Work task: Copy all of the data that follows without altering a word.

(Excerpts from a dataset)
=======

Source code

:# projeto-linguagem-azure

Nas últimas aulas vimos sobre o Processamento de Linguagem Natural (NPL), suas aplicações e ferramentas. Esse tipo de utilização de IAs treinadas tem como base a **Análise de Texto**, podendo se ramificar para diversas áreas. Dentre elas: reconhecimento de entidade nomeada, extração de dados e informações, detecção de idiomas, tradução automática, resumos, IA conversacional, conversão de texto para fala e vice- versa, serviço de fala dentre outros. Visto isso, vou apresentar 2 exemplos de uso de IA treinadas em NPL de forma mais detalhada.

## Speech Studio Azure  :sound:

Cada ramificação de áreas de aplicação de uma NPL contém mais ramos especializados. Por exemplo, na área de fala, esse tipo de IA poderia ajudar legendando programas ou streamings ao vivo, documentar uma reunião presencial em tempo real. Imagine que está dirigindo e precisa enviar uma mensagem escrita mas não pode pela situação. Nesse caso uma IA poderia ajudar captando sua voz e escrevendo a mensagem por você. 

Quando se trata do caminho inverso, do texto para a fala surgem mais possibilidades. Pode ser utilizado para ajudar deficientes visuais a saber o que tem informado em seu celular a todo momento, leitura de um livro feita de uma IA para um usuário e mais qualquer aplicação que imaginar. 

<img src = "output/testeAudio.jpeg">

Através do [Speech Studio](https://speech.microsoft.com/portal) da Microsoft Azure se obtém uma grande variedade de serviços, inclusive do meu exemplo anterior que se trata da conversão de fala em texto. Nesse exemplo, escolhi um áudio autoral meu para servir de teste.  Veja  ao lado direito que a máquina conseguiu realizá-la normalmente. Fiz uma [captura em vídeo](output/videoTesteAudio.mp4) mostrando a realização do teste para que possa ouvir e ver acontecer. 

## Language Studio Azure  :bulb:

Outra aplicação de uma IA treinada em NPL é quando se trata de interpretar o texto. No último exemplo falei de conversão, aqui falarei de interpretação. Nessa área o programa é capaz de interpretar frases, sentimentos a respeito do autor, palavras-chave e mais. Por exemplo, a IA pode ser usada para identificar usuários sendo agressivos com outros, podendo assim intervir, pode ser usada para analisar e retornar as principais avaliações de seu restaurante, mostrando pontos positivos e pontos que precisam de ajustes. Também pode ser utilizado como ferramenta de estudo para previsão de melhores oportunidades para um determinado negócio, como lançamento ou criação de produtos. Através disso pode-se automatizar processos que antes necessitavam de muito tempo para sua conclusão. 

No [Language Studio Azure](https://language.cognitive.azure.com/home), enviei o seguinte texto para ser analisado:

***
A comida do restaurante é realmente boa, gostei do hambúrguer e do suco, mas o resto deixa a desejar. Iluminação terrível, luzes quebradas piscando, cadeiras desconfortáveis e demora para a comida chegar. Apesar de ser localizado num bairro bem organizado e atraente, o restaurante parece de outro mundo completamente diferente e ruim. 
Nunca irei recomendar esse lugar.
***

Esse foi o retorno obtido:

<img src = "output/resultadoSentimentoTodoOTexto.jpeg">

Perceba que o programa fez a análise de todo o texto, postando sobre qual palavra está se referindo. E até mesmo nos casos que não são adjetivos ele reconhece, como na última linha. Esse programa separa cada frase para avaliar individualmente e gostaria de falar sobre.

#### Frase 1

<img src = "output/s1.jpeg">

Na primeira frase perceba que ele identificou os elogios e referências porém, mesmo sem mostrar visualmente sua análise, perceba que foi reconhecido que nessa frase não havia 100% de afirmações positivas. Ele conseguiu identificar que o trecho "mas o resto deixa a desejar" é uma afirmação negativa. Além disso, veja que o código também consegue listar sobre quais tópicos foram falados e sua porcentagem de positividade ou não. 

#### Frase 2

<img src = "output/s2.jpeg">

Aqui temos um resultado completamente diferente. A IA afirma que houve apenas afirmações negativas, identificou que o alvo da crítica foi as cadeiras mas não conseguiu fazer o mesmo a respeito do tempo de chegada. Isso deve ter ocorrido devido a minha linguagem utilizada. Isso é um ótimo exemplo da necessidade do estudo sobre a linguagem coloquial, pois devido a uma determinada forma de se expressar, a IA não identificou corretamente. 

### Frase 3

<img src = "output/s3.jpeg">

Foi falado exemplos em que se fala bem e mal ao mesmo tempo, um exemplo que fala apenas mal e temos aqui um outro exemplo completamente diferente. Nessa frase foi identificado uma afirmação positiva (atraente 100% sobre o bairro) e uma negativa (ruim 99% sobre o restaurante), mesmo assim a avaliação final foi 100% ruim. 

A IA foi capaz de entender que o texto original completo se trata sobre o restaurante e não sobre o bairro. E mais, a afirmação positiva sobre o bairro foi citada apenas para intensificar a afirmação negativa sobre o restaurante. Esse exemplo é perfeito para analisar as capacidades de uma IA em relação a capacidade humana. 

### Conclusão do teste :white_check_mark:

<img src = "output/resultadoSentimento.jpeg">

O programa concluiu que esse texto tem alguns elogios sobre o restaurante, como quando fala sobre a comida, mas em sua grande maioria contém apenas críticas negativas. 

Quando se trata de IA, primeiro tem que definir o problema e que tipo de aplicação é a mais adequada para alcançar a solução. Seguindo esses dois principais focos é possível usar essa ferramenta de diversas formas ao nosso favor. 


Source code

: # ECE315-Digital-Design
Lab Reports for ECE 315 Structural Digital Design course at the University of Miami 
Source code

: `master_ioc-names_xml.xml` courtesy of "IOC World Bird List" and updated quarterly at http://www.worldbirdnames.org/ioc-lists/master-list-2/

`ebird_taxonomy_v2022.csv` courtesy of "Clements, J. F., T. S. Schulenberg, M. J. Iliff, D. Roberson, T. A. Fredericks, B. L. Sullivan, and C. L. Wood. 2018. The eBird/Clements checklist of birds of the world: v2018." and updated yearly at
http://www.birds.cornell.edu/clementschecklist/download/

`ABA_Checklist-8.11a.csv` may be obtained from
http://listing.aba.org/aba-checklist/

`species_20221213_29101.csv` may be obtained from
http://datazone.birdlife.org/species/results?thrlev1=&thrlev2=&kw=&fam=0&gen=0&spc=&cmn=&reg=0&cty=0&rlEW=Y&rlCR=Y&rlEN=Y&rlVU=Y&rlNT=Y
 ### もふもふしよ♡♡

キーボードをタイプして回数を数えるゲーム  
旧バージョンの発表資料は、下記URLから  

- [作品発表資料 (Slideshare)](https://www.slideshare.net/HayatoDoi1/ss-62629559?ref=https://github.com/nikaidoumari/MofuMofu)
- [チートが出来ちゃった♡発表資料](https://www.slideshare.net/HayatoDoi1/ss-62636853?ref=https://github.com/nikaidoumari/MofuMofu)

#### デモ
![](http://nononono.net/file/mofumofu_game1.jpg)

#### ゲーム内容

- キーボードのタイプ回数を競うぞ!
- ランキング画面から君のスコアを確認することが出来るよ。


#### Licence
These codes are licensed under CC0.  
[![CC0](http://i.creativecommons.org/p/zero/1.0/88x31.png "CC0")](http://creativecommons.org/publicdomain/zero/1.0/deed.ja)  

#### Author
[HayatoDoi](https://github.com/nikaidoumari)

=======

Finished task:
Source code

:# projeto-linguagem-azure

Nas últimas aulas vimos sobre o Processamento de Linguagem Natural (NPL), suas aplicações e ferramentas. Esse tipo de utilização de IAs treinadas tem como base a **Análise de Texto**, podendo se ramificar para diversas áreas. Dentre elas: reconhecimento de entidade nomeada, extração de dados e informações, detecção de idiomas, tradução automática, resumos, IA conversacional, conversão de texto para fala e vice- versa, serviço de fala dentre outros. Visto isso, vou apresentar 2 exemplos de uso de IA treinadas em NPL de forma mais detalhada.

## Speech Studio Azure  :sound:

Cada ramificação de áreas de aplicação de uma NPL contém mais ramos especializados. Por exemplo, na área de fala, esse tipo de IA poderia ajudar legendando programas ou streamings ao vivo, documentar uma reunião presencial em tempo real. Imagine que está dirigindo e precisa enviar uma mensagem escrita mas não pode pela situação. Nesse caso uma IA poderia ajudar captando sua voz e escrevendo a mensagem por você. 

Quando se trata do caminho inverso, do texto para a fala surgem mais possibilidades. Pode ser utilizado para ajudar deficientes visuais a saber o que tem informado em seu celular a todo momento, leitura de um livro feita de uma IA para um usuário e mais qualquer aplicação que imaginar. 

<img src = "output/testeAudio.jpeg">

Através do [Speech Studio](https://speech.microsoft.com/portal) da Microsoft Azure se obtém uma grande variedade de serviços, inclusive do meu exemplo anterior que se trata da conversão de fala em texto. Nesse exemplo, escolhi um áudio autoral meu para servir de teste.  Veja  ao lado direito que a máquina conseguiu realizá-la normalmente. Fiz uma [captura em vídeo](output/videoTesteAudio.mp4) mostrando a realização do teste para que possa ouvir e ver acontecer. 

## Language Studio Azure  :bulb:

Outra aplicação de uma IA treinada em NPL é quando se trata de interpretar o texto. No último exemplo falei de conversão, aqui falarei de interpretação. Nessa área o programa é capaz de interpretar frases, sentimentos a respeito do autor, palavras-chave e mais. Por exemplo, a IA pode ser usada para identificar usuários sendo agressivos com outros, podendo assim intervir, pode ser usada para analisar e retornar as principais avaliações de seu restaurante, mostrando pontos positivos e pontos que precisam de ajustes. Também pode ser utilizado como ferramenta de estudo para previsão de melhores oportunidades para um determinado negócio, como lançamento ou criação de produtos. Através disso pode-se automatizar processos que antes necessitavam de muito tempo para sua conclusão. 

No [Language Studio Azure](https://language.cognitive.azure.com/home), enviei o seguinte texto para ser analisado:

***
A comida do restaurante é realmente boa, gostei do hambúrguer e do suco, mas o resto deixa a desejar. Iluminação terrível, luzes quebradas piscando, cadeiras desconfortáveis e demora para a comida chegar. Apesar de ser localizado num bairro bem organizado e atraente, o restaurante parece de outro mundo completamente diferente e ruim. 
Nunca irei recomendar esse lugar.
***

Esse foi o retorno obtido:

<img src = "output/resultadoSentimentoTodoOTexto.jpeg">

Perceba que o programa fez a análise de todo o texto, postando sobre qual palavra está se referindo. E até mesmo nos casos que não são adjetivos ele reconhece, como na última linha. Esse programa separa cada frase para avaliar individualmente e gostaria de falar sobre.

#### Frase 1

<img src = "output/s1.jpeg">

Na primeira frase perceba que ele identificou os elogios e referências porém, mesmo sem mostrar visualmente sua análise, perceba que foi reconhecido que nessa frase não havia 100% de afirmações positivas. Ele conseguiu identificar que o trecho "mas o resto deixa a desejar" é uma afirmação negativa. Além disso, veja que o código também consegue listar sobre quais tópicos foram falados e sua porcentagem de positividade ou não. 

#### Frase 2

<img src = "output/s2.jpeg">

Aqui temos um resultado completamente diferente. A IA afirma que houve apenas afirmações negativas, identificou que o alvo da crítica foi as cadeiras mas não conseguiu fazer o mesmo a respeito do tempo de chegada. Isso deve ter ocorrido devido a minha linguagem utilizada. Isso é um ótimo exemplo da necessidade do estudo sobre a linguagem coloquial, pois devido a uma determinada forma de se expressar, a IA não identificou corretamente. 

### Frase 3

<img src = "output/s3.jpeg">

Foi falado exemplos em que se fala bem e mal ao mesmo tempo, um exemplo que fala apenas mal e temos aqui um outro exemplo completamente diferente. Nessa frase foi identificado uma afirmação positiva (atraente 100% sobre o bairro) e uma negativa (ruim 99% sobre o restaurante), mesmo assim a avaliação final foi 100% ruim. 

A IA foi capaz de entender que o texto original completo se trata sobre o restaurante e não sobre o bairro. E mais, a afirmação positiva sobre o bairro foi citada apenas para intensificar a afirmação negativa sobre o restaurante. Esse exemplo é perfeito para analisar as capacidades de uma IA em relação a capacidade humana. 

### Conclusão do teste :white_check_mark:

<img src = "output/resultadoSentimento.jpeg">

O programa concluiu que esse texto tem alguns elogios sobre o restaurante, como quando fala sobre a comida, mas em sua grande maioria contém apenas críticas negativas. 

Quando se trata de IA, primeiro tem que definir o problema e que tipo de aplicação é a mais adequada para alcançar a solução. Seguindo esses dois principais focos é possível usar essa ferramenta de diversas formas ao nosso favor. 


Source code

: # ECE315-Digital-Design
Lab Reports for ECE 315 Structural Digital Design course at the University of Miami 
Source code

: `master_ioc-names_xml.xml` courtesy of "IOC World Bird List" and updated quarterly at http://www.worldbirdnames.org/ioc-lists/master-list-2/

`ebird_taxonomy_v2022.csv` courtesy of "Clements, J. F., T. S. Schulenberg, M. J. Iliff, D. Roberson, T. A. Fredericks, B. L. Sullivan, and C. L. Wood. 2018. The eBird/Clements checklist of birds of the world: v2018." and updated yearly at
http://www.birds.cornell.edu/clementschecklist/download/

`ABA_Checklist-8.11a.csv` may be obtained from
http://listing.aba.org/aba-checklist/

`species_20221213_29101.csv` may be obtained from
http://datazone.birdlife.org/species/results?thrlev1=&thrlev2=&kw=&fam=0&gen=0&spc=&cmn=&reg=0&cty=0&rlEW=Y&rlCR=Y&rlEN=Y&rlVU=Y&rlNT=Y
 ### もふもふしよ♡♡

キーボードをタイプして回数を数えるゲーム  
旧バージョンの発表資料は、下記URLから  

- [作品発表資料 (Slideshare)](https://www.slideshare.net/HayatoDoi1/ss-62629559?ref=https://github.com/nikaidoumari/MofuMofu)
- [チートが出来ちゃった♡発表資料](https://www.slideshare.net/HayatoDoi1/ss-62636853?ref=https://github.com/nikaidoumari/MofuMofu)

#### デモ
![](http://nononono.net/file/mofumofu_game1.jpg)

#### ゲーム内容

- キーボードのタイプ回数を競うぞ!
- ランキング画面から君のスコアを確認することが出来るよ。


#### Licence
These codes are licensed under CC0.  
[![CC0](http://i.creativecommons.org/p/zero/1.0/88x31.png "CC0")](http://creativecommons.org/publicdomain/zero/1.0/deed.ja)  

#### Author
[HayatoDoi](https://github.com/nikaidoumari)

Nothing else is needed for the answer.